**MATERIALS PROVIDED**
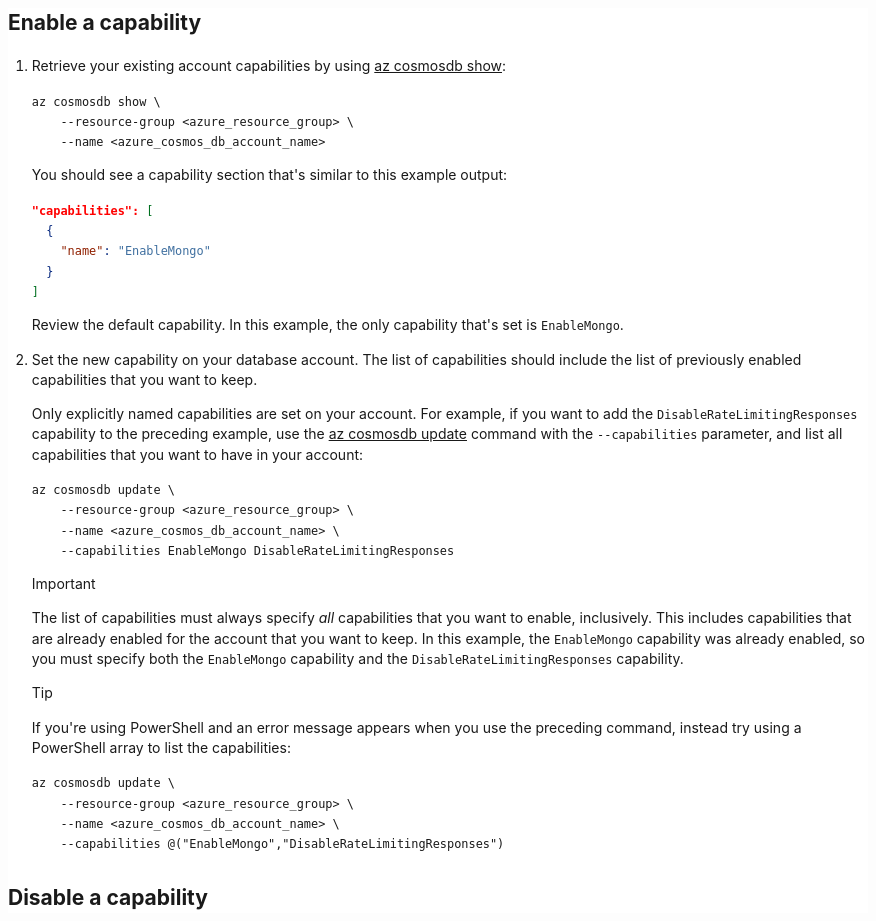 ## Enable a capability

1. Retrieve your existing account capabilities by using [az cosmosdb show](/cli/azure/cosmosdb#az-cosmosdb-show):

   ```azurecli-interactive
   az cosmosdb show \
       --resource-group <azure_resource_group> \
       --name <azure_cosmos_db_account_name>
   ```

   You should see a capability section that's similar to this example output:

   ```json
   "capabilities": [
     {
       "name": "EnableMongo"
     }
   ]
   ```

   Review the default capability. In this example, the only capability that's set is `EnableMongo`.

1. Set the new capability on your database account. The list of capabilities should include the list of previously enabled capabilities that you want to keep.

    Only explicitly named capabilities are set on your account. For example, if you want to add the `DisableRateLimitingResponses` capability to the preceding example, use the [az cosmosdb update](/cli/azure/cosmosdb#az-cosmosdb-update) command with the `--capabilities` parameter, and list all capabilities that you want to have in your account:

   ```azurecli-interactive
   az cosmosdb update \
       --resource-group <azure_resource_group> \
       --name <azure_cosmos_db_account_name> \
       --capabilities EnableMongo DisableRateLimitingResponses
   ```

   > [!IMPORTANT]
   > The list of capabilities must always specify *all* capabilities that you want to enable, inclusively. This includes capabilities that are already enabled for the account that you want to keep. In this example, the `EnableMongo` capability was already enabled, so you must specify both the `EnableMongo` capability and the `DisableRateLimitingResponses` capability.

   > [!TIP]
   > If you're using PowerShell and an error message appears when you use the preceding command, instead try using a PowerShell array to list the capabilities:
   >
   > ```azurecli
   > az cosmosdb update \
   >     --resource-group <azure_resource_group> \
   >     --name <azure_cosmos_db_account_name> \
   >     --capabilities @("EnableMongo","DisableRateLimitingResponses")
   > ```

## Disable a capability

**DESCRIPTION OF THE TASK**
Wherever a line of the entries holds the string "cosmosdb", copy that line.

**ANSWER TO THIS EXERCISE**
1. Retrieve your existing account capabilities by using [az cosmosdb show](/cli/azure/cosmosdb#az-cosmosdb-show):
   az cosmosdb show \
    Only explicitly named capabilities are set on your account. For example, if you want to add the `DisableRateLimitingResponses` capability to the preceding example, use the [az cosmosdb update](/cli/azure/cosmosdb#az-cosmosdb-update) command with the `--capabilities` parameter, and list all capabilities that you want to have in your account:
   az cosmosdb update \
   > az cosmosdb update \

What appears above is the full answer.